▶ _Your objective_:
Set down the data below exactly; pictures stay out.

▶ _Exercise input_:

Start of Block

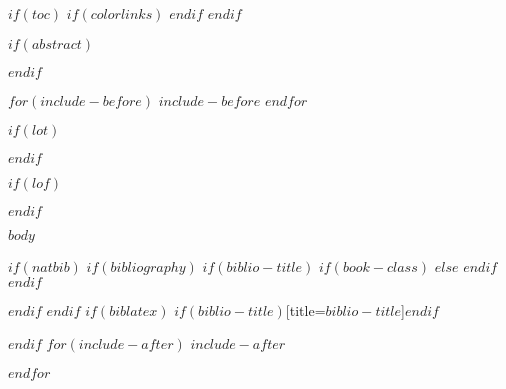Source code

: \documentclass[$if(fontsize)$$fontsize$,$endif$$if(lang)$$babel-lang$,$endif$$if(papersize)$$papersize$paper,$endif$$for(classoption)$$classoption$$sep$,$endfor$]{$documentclass$}
\begin{document}
$if(toc)$
{
  $if(colorlinks)$
  \hypersetup{linkcolor=$if(toccolor)$$toccolor$$else$black$endif$}
  $endif$
  \setcounter{tocdepth}{$toc-depth$}
  \tableofcontents
  \pagebreak
}
$endif$

$if(abstract)$
  \begin{abstract}
    $abstract$
  \end{abstract}
$endif$

$for(include-before)$
$include-before$
$endfor$

$if(lot)$
  \listoftables
$endif$

$if(lof)$
  \listoffigures
$endif$

$body$

$if(natbib)$
$if(bibliography)$
$if(biblio-title)$
$if(book-class)$
\renewcommand\bibname{$biblio-title$}
$else$
\renewcommand\refname{$biblio-title$}
$endif$
$endif$


$endif$
$endif$
$if(biblatex)$
\printbibliography$if(biblio-title)$[title=$biblio-title$]$endif$

$endif$
$for(include-after)$
$include-after$

$endfor$
\end{document}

End of Block

▶ _Response_:
Source code

: \documentclass[$if(fontsize)$$fontsize$,$endif$$if(lang)$$babel-lang$,$endif$$if(papersize)$$papersize$paper,$endif$$for(classoption)$$classoption$$sep$,$endfor$]{$documentclass$}
\begin{document}
$if(toc)$
{
  $if(colorlinks)$
  \hypersetup{linkcolor=$if(toccolor)$$toccolor$$else$black$endif$}
  $endif$
  \setcounter{tocdepth}{$toc-depth$}
  \tableofcontents
  \pagebreak
}
$endif$

$if(abstract)$
  \begin{abstract}
    $abstract$
  \end{abstract}
$endif$

$for(include-before)$
$include-before$
$endfor$

$if(lot)$
  \listoftables
$endif$

$if(lof)$
  \listoffigures
$endif$

$body$

$if(natbib)$
$if(bibliography)$
$if(biblio-title)$
$if(book-class)$
\renewcommand\bibname{$biblio-title$}
$else$
\renewcommand\refname{$biblio-title$}
$endif$
$endif$


$endif$
$endif$
$if(biblatex)$
\printbibliography$if(biblio-title)$[title=$biblio-title$]$endif$

$endif$
$for(include-after)$
$include-after$

$endfor$
\end{document}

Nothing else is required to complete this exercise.